The presidential contest has attracted the biggest slice of this Citizens United-empowered money, with $55.3 million spent in just two weeks in October. The spending disparity is stark -- groups trying to unseat President Obama have spent $40 million, while groups opposing Mitt Romney have spent just $15 million.
Down-ballot, the playing field is somewhat more level. Republican super PACs, non-profits and trade associations hold a smaller lead over Democratic influencers in spending for House and Senate races. At the House level, Republican groups empowered by Citizens United spent $18 million in the first half of October, compared to $11.4 million spent by Democratic groups. The split is almost identical at the Senate level, where Republican groups have spent $18 million compared to $12 million spent by Democratic groups.
For traditional outside spending groups that were not affected by the court's Citizens United ruling -- party committees and traditional PACs -- the spending breakdown is less favorable to Republicans. Overall, these traditional groups spent a total of $63.5 million through the first two weeks of October.
Traditional Democratic groups have heavily outspent Republicans in the crucial Senate races that will determine control of the chamber next year. Led by the Democratic Senatorial Campaign Committee (DSCC), pre-Citizens United Democratic groups spent $16.4 million in the first two weeks of October on Senate races, compared to just $4 million spent by Republican groups.

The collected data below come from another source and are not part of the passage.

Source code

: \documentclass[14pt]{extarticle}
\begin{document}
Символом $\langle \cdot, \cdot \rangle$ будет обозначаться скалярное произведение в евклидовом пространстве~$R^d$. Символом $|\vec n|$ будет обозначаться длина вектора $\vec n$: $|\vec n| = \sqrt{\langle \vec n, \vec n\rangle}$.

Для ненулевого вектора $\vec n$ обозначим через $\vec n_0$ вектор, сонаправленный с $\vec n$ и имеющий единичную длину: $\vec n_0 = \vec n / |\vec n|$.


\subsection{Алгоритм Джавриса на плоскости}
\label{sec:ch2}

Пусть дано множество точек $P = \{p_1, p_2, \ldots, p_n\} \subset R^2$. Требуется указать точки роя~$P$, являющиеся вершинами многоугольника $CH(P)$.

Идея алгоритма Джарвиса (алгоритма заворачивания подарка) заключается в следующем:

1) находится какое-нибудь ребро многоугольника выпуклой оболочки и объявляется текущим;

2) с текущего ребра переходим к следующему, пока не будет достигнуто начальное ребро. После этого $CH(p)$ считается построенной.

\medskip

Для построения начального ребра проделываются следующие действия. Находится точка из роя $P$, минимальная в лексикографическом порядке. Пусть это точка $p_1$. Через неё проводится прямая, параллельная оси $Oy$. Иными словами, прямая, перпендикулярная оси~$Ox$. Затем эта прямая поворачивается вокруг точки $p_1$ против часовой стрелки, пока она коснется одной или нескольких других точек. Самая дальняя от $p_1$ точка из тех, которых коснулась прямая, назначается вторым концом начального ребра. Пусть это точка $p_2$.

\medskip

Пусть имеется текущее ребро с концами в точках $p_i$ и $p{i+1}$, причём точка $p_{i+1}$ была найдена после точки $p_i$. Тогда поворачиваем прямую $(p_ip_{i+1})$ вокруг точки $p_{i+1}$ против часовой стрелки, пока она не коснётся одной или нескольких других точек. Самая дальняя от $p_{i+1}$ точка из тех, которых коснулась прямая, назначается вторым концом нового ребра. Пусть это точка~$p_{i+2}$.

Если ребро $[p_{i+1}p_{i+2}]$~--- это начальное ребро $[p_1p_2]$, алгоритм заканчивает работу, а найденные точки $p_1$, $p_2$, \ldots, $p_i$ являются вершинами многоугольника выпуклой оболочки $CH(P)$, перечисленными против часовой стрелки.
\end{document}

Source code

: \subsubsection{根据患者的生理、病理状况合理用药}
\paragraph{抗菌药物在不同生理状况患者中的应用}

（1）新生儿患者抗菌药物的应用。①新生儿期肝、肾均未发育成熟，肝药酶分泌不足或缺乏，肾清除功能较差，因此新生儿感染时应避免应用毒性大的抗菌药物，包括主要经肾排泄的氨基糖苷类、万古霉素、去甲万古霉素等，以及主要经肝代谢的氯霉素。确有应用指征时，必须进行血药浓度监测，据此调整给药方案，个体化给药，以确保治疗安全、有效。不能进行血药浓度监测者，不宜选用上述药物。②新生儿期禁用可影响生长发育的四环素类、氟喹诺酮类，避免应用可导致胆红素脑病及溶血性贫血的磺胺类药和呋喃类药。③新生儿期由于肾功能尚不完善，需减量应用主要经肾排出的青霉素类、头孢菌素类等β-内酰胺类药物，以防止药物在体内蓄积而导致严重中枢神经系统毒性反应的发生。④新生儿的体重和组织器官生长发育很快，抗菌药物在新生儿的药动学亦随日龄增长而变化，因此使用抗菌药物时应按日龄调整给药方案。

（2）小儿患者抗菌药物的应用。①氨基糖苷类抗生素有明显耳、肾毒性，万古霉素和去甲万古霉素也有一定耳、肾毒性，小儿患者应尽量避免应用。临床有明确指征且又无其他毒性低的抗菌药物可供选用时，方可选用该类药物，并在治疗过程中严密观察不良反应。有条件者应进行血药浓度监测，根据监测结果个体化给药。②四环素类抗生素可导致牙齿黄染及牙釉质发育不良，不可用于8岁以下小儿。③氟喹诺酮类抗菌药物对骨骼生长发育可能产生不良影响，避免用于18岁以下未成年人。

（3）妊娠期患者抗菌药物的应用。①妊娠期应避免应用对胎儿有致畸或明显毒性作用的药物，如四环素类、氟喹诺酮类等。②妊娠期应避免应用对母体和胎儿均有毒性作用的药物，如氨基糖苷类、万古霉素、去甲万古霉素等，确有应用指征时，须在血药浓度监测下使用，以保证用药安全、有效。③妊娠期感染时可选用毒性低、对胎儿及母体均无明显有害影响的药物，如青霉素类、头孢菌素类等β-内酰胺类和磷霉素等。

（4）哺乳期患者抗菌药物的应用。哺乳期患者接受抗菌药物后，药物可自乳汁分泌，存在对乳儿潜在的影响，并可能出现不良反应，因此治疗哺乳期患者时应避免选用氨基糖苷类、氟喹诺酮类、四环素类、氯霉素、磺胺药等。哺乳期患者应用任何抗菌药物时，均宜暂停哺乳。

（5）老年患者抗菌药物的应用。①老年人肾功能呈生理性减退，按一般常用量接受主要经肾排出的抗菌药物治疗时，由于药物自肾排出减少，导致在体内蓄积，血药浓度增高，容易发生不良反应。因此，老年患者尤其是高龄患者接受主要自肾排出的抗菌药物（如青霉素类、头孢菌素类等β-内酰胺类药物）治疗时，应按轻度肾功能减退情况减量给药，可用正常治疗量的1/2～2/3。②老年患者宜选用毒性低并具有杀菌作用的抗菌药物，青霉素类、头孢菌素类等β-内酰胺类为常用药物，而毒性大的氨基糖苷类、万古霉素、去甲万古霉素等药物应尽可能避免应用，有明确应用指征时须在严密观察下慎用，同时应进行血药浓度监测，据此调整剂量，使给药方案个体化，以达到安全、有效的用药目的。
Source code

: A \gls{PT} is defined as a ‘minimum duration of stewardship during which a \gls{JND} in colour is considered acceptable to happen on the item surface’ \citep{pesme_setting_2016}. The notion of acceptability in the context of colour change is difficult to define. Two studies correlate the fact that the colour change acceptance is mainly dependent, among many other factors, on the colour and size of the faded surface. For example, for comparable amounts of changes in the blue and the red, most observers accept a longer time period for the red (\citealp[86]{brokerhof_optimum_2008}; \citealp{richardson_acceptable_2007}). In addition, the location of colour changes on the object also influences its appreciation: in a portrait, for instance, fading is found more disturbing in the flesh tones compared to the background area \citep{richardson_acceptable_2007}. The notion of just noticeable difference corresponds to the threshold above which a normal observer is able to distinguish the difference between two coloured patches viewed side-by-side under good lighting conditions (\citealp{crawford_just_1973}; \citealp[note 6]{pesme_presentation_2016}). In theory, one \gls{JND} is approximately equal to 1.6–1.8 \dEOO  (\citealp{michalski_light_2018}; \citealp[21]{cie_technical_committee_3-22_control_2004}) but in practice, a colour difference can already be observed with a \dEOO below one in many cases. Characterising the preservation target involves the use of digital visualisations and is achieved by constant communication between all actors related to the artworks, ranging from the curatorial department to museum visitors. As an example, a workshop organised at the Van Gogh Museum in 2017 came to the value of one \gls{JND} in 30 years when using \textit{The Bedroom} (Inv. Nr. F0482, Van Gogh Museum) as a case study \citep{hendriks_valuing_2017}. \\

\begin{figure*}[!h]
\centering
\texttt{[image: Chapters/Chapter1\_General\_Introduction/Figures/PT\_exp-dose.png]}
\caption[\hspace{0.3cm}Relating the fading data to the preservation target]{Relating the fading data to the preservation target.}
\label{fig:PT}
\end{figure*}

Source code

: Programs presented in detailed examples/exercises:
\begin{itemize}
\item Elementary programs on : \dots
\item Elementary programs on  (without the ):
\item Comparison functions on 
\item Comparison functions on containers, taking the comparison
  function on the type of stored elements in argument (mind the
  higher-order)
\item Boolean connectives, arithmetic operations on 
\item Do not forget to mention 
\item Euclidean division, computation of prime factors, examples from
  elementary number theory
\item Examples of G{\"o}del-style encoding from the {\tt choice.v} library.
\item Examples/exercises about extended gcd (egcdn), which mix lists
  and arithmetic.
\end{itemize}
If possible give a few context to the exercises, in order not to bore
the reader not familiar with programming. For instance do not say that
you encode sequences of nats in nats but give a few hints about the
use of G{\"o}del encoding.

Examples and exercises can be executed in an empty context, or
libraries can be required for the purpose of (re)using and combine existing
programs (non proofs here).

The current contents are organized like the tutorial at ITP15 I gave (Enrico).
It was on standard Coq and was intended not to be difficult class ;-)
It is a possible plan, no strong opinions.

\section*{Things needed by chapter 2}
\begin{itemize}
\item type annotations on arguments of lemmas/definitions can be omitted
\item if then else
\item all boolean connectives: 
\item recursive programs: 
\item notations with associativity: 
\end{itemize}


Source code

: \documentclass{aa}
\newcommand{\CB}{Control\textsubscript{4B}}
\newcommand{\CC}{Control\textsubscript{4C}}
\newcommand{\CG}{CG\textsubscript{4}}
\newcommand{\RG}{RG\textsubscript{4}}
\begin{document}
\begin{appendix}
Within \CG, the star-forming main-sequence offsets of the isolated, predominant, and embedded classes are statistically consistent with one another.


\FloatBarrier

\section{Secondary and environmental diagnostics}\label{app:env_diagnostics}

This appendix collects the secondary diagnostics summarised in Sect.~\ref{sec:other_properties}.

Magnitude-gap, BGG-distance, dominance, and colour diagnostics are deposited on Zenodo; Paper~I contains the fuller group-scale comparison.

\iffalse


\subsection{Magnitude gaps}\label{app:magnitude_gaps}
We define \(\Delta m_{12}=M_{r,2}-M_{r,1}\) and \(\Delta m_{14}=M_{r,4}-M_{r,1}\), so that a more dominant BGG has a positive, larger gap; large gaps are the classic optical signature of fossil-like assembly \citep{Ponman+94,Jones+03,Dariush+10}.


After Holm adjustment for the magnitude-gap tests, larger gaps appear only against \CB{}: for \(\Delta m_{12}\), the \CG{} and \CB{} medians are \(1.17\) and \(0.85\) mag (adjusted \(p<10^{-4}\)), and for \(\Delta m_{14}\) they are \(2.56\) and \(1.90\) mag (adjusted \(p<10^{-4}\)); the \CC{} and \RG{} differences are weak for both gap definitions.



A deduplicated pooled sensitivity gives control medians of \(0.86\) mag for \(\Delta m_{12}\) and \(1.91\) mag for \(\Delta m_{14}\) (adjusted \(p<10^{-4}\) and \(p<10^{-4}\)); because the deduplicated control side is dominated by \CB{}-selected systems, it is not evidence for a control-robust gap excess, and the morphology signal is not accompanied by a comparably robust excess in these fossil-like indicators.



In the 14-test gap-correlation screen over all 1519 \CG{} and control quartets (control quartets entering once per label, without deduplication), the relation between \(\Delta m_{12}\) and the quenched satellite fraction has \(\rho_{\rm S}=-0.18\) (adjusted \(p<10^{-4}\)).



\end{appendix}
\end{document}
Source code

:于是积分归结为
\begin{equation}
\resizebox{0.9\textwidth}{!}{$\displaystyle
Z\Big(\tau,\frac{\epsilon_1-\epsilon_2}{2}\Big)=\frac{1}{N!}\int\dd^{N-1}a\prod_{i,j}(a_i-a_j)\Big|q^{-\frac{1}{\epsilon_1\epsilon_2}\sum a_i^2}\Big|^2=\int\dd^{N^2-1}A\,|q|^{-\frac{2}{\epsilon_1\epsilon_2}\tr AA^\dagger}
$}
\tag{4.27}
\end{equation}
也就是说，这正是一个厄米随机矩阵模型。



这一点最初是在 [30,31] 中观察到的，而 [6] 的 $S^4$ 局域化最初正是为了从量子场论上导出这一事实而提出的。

Traditional Republican groups spent $21 million for House races, with big support from the National Republican Congressional Committee (NRCC) and the National Rifle Association's PAC. The Democratic Congressional Campaign Committee (DCCC) and a variety of union PACs in support of Democratic candidates have spent a cumulative $15.8 million, in comparison.
Party and traditional PAC spending at the presidential level has been low when compared to the Congressional and Senate contests. Pre-Citizens United Republican groups spent $4.7 million to oppose Obama, while comparative Democratic groups spent only $1.27 million to target Romney and support the president.
Total independent spending for 2012 has more than doubled from figures spent in the last presidential election. Over $730 million has been spent, according to the Sunlight Foundation. The total spent by all independent groups in the first two weeks of October -- $180 million -- is only slightly less than the $223 million spent for the entire 2008 election up through Oct. 15.